Since 2013, when my divorce became official, I have been living on the edge. It is my edge. A sort of no-mans land. This edge separates a life of crippling dependencies and false securities from…well, something else. I say something else because, much like any journey, we really never quite know what our destination will be like until we get there. We all have our ‘edges’ to navigate in life, each with its own set of unique challenges. And we all receive help along the way, but more often than not, we are forced to do most of the navigation ourselves. In fact, we cannot cross over into the next threshold of life without doing the necessary and hard work required.

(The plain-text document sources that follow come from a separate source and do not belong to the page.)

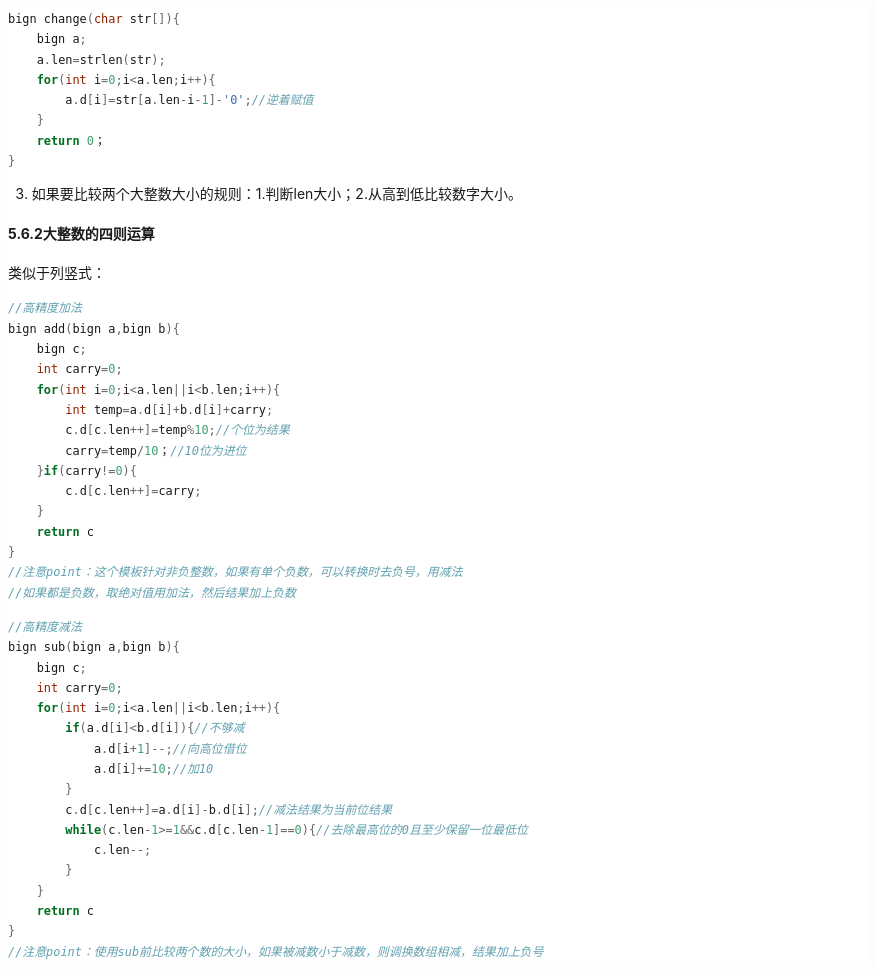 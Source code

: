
 ```c++
bign change(char str[]){
    bign a;
    a.len=strlen(str);
    for(int i=0;i<a.len;i++){
        a.d[i]=str[a.len-i-1]-'0';//逆着赋值
    }
    return 0；
}
```

3. 如果要比较两个大整数大小的规则：1.判断len大小；2.从高到低比较数字大小。

#### 5.6.2大整数的四则运算

类似于列竖式：

```c++
//高精度加法
bign add(bign a,bign b){
    bign c;
    int carry=0;
    for(int i=0;i<a.len||i<b.len;i++){
        int temp=a.d[i]+b.d[i]+carry;
        c.d[c.len++]=temp%10;//个位为结果
        carry=temp/10；//10位为进位
    }if(carry!=0){
        c.d[c.len++]=carry;
    }
    return c
}
//注意point：这个模板针对非负整数，如果有单个负数，可以转换时去负号，用减法
//如果都是负数，取绝对值用加法，然后结果加上负数
```

```c++
//高精度减法
bign sub(bign a,bign b){
    bign c;
    int carry=0;
    for(int i=0;i<a.len||i<b.len;i++){
        if(a.d[i]<b.d[i]){//不够减
            a.d[i+1]--;//向高位借位
            a.d[i]+=10;//加10
        }
        c.d[c.len++]=a.d[i]-b.d[i];//减法结果为当前位结果
        while(c.len-1>=1&&c.d[c.len-1]==0){//去除最高位的0且至少保留一位最低位
            c.len--;
        }
    }
    return c
}
//注意point：使用sub前比较两个数的大小，如果被减数小于减数，则调换数组相减，结果加上负号
```
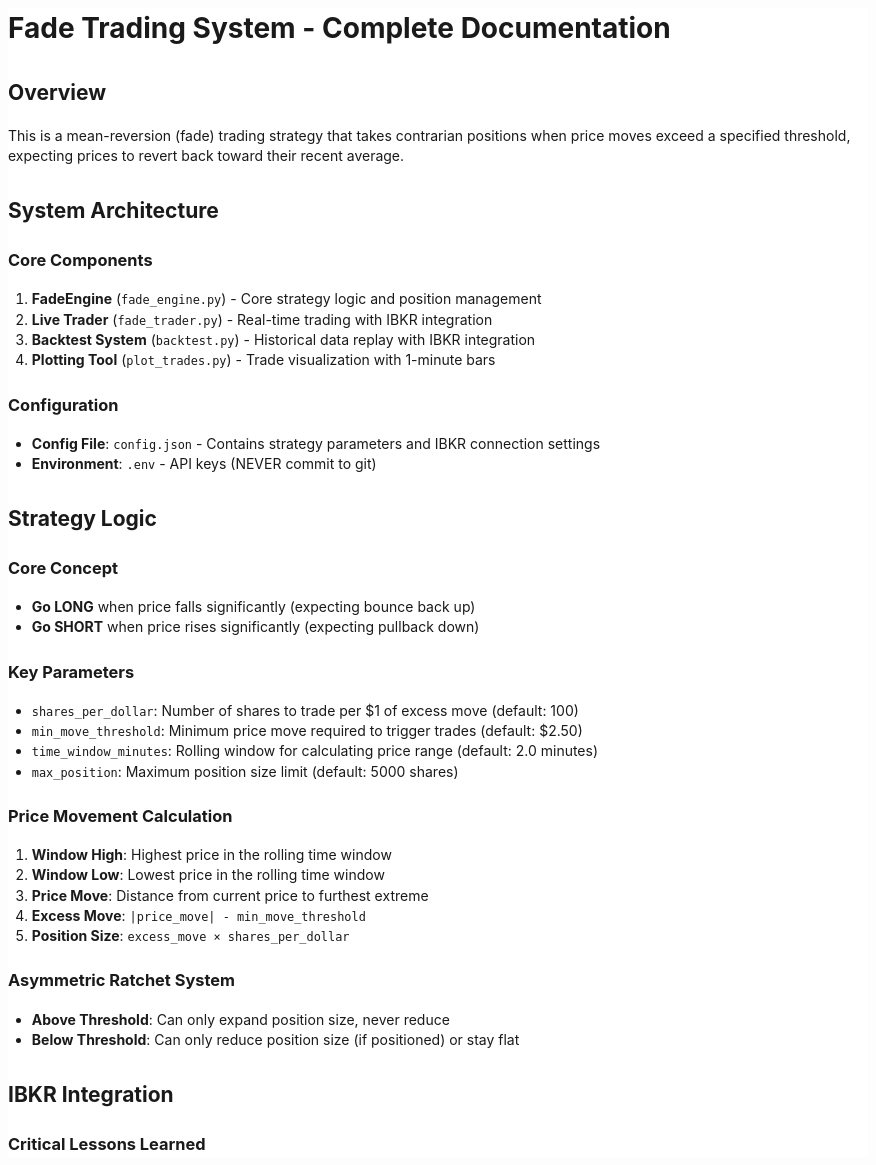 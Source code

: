 # Fade Trading System - Complete Documentation

## Overview

This is a mean-reversion (fade) trading strategy that takes contrarian positions when price moves exceed a specified threshold, expecting prices to revert back toward their recent average.

## System Architecture

### Core Components

1. **FadeEngine** (`fade_engine.py`) - Core strategy logic and position management
2. **Live Trader** (`fade_trader.py`) - Real-time trading with IBKR integration
3. **Backtest System** (`backtest.py`) - Historical data replay with IBKR integration
4. **Plotting Tool** (`plot_trades.py`) - Trade visualization with 1-minute bars

### Configuration

- **Config File**: `config.json` - Contains strategy parameters and IBKR connection settings
- **Environment**: `.env` - API keys (NEVER commit to git)

## Strategy Logic

### Core Concept
- **Go LONG** when price falls significantly (expecting bounce back up)
- **Go SHORT** when price rises significantly (expecting pullback down)

### Key Parameters
- `shares_per_dollar`: Number of shares to trade per $1 of excess move (default: 100)
- `min_move_threshold`: Minimum price move required to trigger trades (default: $2.50)
- `time_window_minutes`: Rolling window for calculating price range (default: 2.0 minutes)
- `max_position`: Maximum position size limit (default: 5000 shares)

### Price Movement Calculation
1. **Window High**: Highest price in the rolling time window
2. **Window Low**: Lowest price in the rolling time window
3. **Price Move**: Distance from current price to furthest extreme
4. **Excess Move**: `|price_move| - min_move_threshold`
5. **Position Size**: `excess_move × shares_per_dollar`

### Asymmetric Ratchet System
- **Above Threshold**: Can only expand position size, never reduce
- **Below Threshold**: Can only reduce position size (if positioned) or stay flat

## IBKR Integration

### Critical Lessons Learned
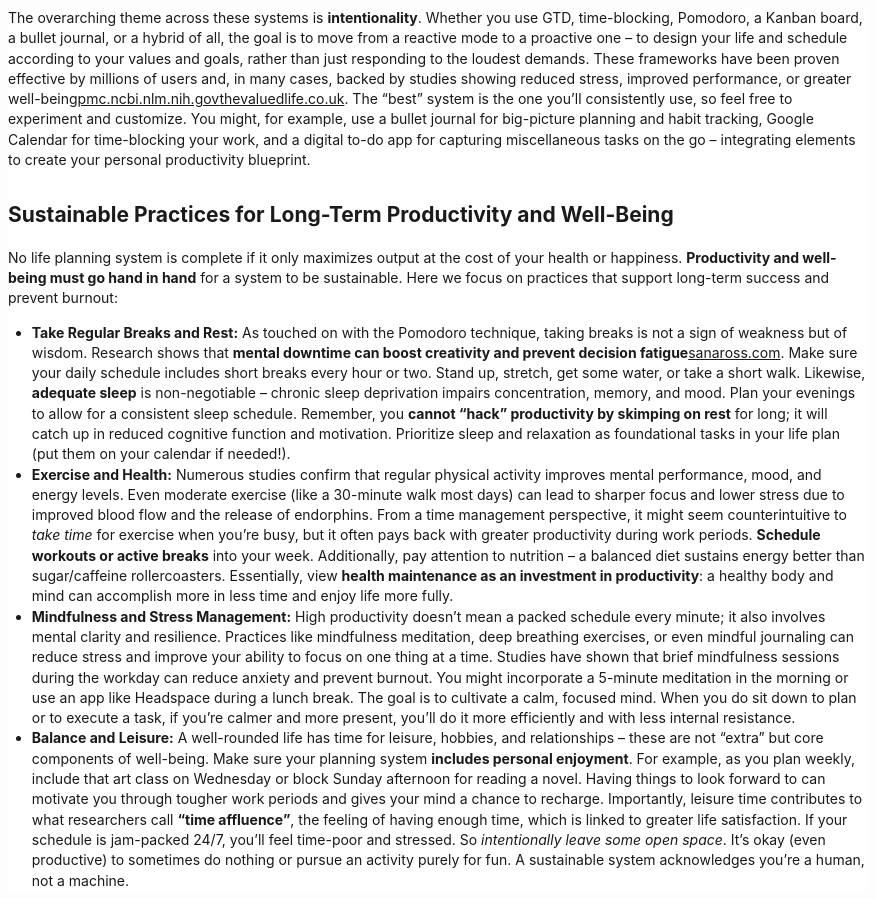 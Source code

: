 The overarching theme across these systems is **intentionality**. Whether you use GTD, time-blocking, Pomodoro, a Kanban board, a bullet journal, or a hybrid of all, the goal is to move from a reactive mode to a proactive one – to design your life and schedule according to your values and goals, rather than just responding to the loudest demands. These frameworks have been proven effective by millions of users and, in many cases, backed by studies showing reduced stress, improved performance, or greater well-being​[pmc.ncbi.nlm.nih.gov](https://pmc.ncbi.nlm.nih.gov/articles/PMC7799745/#:~:text=Does%20time%20management%20work%3F%20We,time%20management%20and%20job%20performance)​[thevaluedlife.co.uk](https://thevaluedlife.co.uk/weekly-planning-routine/#:~:text=overthink%20%20everything%20without%20taking,any%20steps%20forward). The “best” system is the one you’ll consistently use, so feel free to experiment and customize. You might, for example, use a bullet journal for big-picture planning and habit tracking, Google Calendar for time-blocking your work, and a digital to-do app for capturing miscellaneous tasks on the go – integrating elements to create your personal productivity blueprint.

## Sustainable Practices for Long-Term Productivity and Well-Being

No life planning system is complete if it only maximizes output at the cost of your health or happiness. **Productivity and well-being must go hand in hand** for a system to be sustainable. Here we focus on practices that support long-term success and prevent burnout:

- **Take Regular Breaks and Rest:** As touched on with the Pomodoro technique, taking breaks is not a sign of weakness but of wisdom. Research shows that **mental downtime can boost creativity and prevent decision fatigue**​[sanaross.com](https://www.sanaross.com/the-neuroscience-of-achieving-more/neuroscience-backed-time-blocking#:~:text=). Make sure your daily schedule includes short breaks every hour or two. Stand up, stretch, get some water, or take a short walk. Likewise, **adequate sleep** is non-negotiable – chronic sleep deprivation impairs concentration, memory, and mood. Plan your evenings to allow for a consistent sleep schedule. Remember, you **cannot “hack” productivity by skimping on rest** for long; it will catch up in reduced cognitive function and motivation. Prioritize sleep and relaxation as foundational tasks in your life plan (put them on your calendar if needed!).
- **Exercise and Health:** Numerous studies confirm that regular physical activity improves mental performance, mood, and energy levels. Even moderate exercise (like a 30-minute walk most days) can lead to sharper focus and lower stress due to improved blood flow and the release of endorphins. From a time management perspective, it might seem counterintuitive to *take time* for exercise when you’re busy, but it often pays back with greater productivity during work periods. **Schedule workouts or active breaks** into your week. Additionally, pay attention to nutrition – a balanced diet sustains energy better than sugar/caffeine rollercoasters. Essentially, view **health maintenance as an investment in productivity**: a healthy body and mind can accomplish more in less time and enjoy life more fully.
- **Mindfulness and Stress Management:** High productivity doesn’t mean a packed schedule every minute; it also involves mental clarity and resilience. Practices like mindfulness meditation, deep breathing exercises, or even mindful journaling can reduce stress and improve your ability to focus on one thing at a time. Studies have shown that brief mindfulness sessions during the workday can reduce anxiety and prevent burnout. You might incorporate a 5-minute meditation in the morning or use an app like Headspace during a lunch break. The goal is to cultivate a calm, focused mind. When you do sit down to plan or to execute a task, if you’re calmer and more present, you’ll do it more efficiently and with less internal resistance.
- **Balance and Leisure:** A well-rounded life has time for leisure, hobbies, and relationships – these are not “extra” but core components of well-being. Make sure your planning system **includes personal enjoyment**. For example, as you plan weekly, include that art class on Wednesday or block Sunday afternoon for reading a novel. Having things to look forward to can motivate you through tougher work periods and gives your mind a chance to recharge. Importantly, leisure time contributes to what researchers call **“time affluence”**, the feeling of having enough time, which is linked to greater life satisfaction. If your schedule is jam-packed 24/7, you’ll feel time-poor and stressed. So *intentionally leave some open space*. It’s okay (even productive) to sometimes do nothing or pursue an activity purely for fun. A sustainable system acknowledges you’re a human, not a machine. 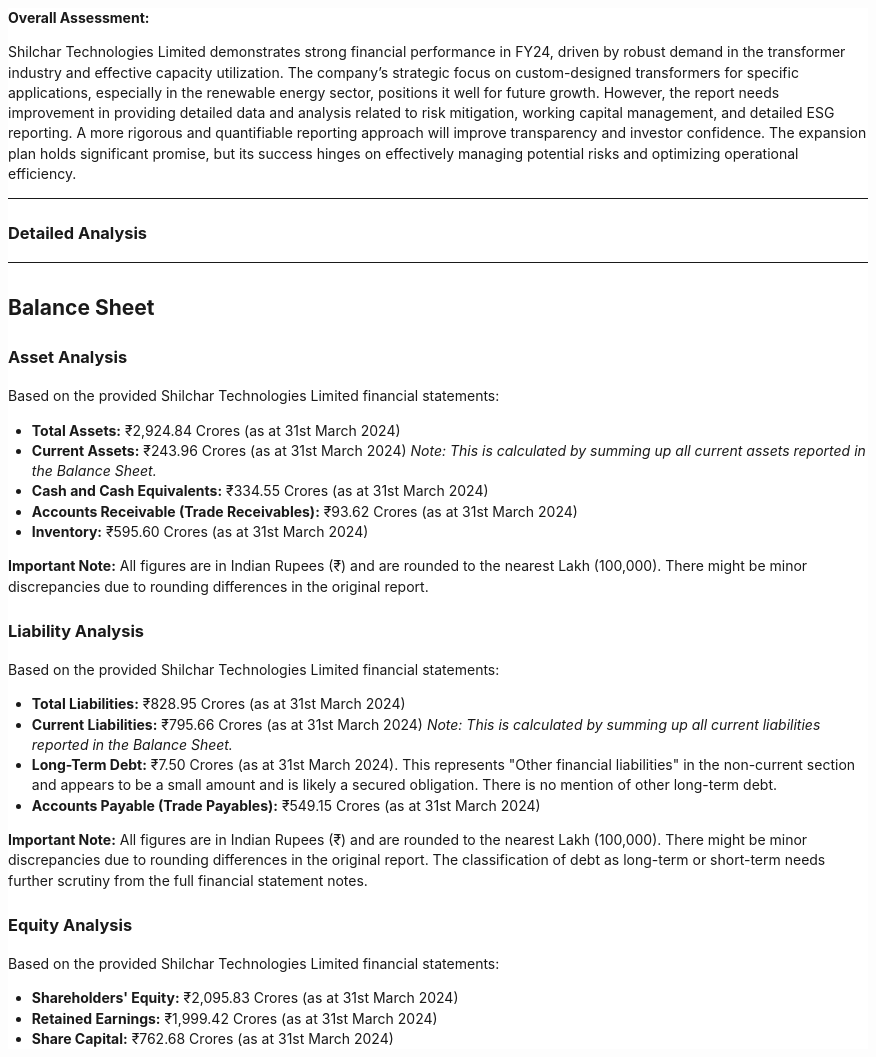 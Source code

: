 
**Overall Assessment:**

Shilchar Technologies Limited demonstrates strong financial performance in FY24, driven by robust demand in the transformer industry and effective capacity utilization.  The company’s strategic focus on custom-designed transformers for specific applications, especially in the renewable energy sector, positions it well for future growth.  However, the report needs improvement in providing detailed data and analysis related to risk mitigation, working capital management, and detailed ESG reporting.  A more rigorous and quantifiable reporting approach will improve transparency and investor confidence.  The expansion plan holds significant promise, but its success hinges on effectively managing potential risks and optimizing operational efficiency.

---
### Detailed Analysis
---


## Balance Sheet
### Asset Analysis
Based on the provided Shilchar Technologies Limited financial statements:

* **Total Assets:** ₹2,924.84 Crores (as at 31st March 2024)
* **Current Assets:** ₹243.96 Crores (as at 31st March 2024)  *Note: This is calculated by summing up all current assets reported in the Balance Sheet.*
* **Cash and Cash Equivalents:** ₹334.55 Crores (as at 31st March 2024)
* **Accounts Receivable (Trade Receivables):** ₹93.62 Crores (as at 31st March 2024)
* **Inventory:** ₹595.60 Crores (as at 31st March 2024)

**Important Note:** All figures are in Indian Rupees (₹) and are rounded to the nearest Lakh (100,000).  There might be minor discrepancies due to rounding differences in the original report.

### Liability Analysis
Based on the provided Shilchar Technologies Limited financial statements:

* **Total Liabilities:** ₹828.95 Crores (as at 31st March 2024)
* **Current Liabilities:** ₹795.66 Crores (as at 31st March 2024) *Note: This is calculated by summing up all current liabilities reported in the Balance Sheet.*
* **Long-Term Debt:** ₹7.50 Crores (as at 31st March 2024).  This represents "Other financial liabilities" in the non-current section and appears to be a small amount and is likely a secured obligation.  There is no mention of other long-term debt.
* **Accounts Payable (Trade Payables):** ₹549.15 Crores (as at 31st March 2024)

**Important Note:** All figures are in Indian Rupees (₹) and are rounded to the nearest Lakh (100,000). There might be minor discrepancies due to rounding differences in the original report.  The classification of debt as long-term or short-term needs further scrutiny from the full financial statement notes.

### Equity Analysis
Based on the provided Shilchar Technologies Limited financial statements:

* **Shareholders' Equity:** ₹2,095.83 Crores (as at 31st March 2024)
* **Retained Earnings:** ₹1,999.42 Crores (as at 31st March 2024)
* **Share Capital:** ₹762.68 Crores (as at 31st March 2024)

While writing these words, I am spending 12 days alone in a small apartment on the Red Sea. I enjoy a grand vista of the sea below. All around me are similar apartment units, almost all shuttered and empty, except for the odd weekend vacationers here and there. Mostly, I enjoy total silence, hearing only the singing of birds carried on the sea breeze. As part of this resort, there are 13 swimming pools strategically placed in between the apartment rows. One of the pools is being repaired at the moment. That leaves 12 swimming pools, fully operational and cleaned daily by the ‘lifeguard’…all for my singular pleasure.

While reading a section of the book ‘Living On The Edge:Breaking Through instead of Breaking Down’ (Elizabeth McCormick), I had the sense that possibly, there was something to be seen in this moment. I was prompted by the author to imagine my own image for ‘living on the edge’. Without too much deliberation, I fell upon an image out of my childhood. One which I knew well: the edge of the swimming pool.

As a child growing up in West Africa, one of the most favoured activities was an afternoon at the pool. Any pool. It was a place to join other families, mingle with other kids and basically frolic in the sun without a care in the world. Being a tropical climate, the temperature of the water was generally comfortable. Either way, the water worked like a kid-magnet with a constant jumping in and climbing out the whole day long. Except for me. I spent most of my time on the edge of the pool, longing to be in there with the rest, but never quite daring. Instead I spent my time running circles around the pool, avoiding the occasional attempts to push me in. It was a game of sorts, but one played out of necessity.

I have always had a dislike of cold water, but also a fear of the deep. Some part of me must have known that if all the other children were swimming happily in the pool, it couldn’t be as bad as all that. Yet, there I stood, blocked by my fears. I always made the best of it, insisted that I just didn’t want to go in, yet I remember also feeling a tinge of jealousy towards the rest. Also, there were certainly times when I did feel comfortable enough to jump in and many of my happy memories are connected to swimming pools. Moving forward, this image of a child running around the edge of a pool may prove helpful.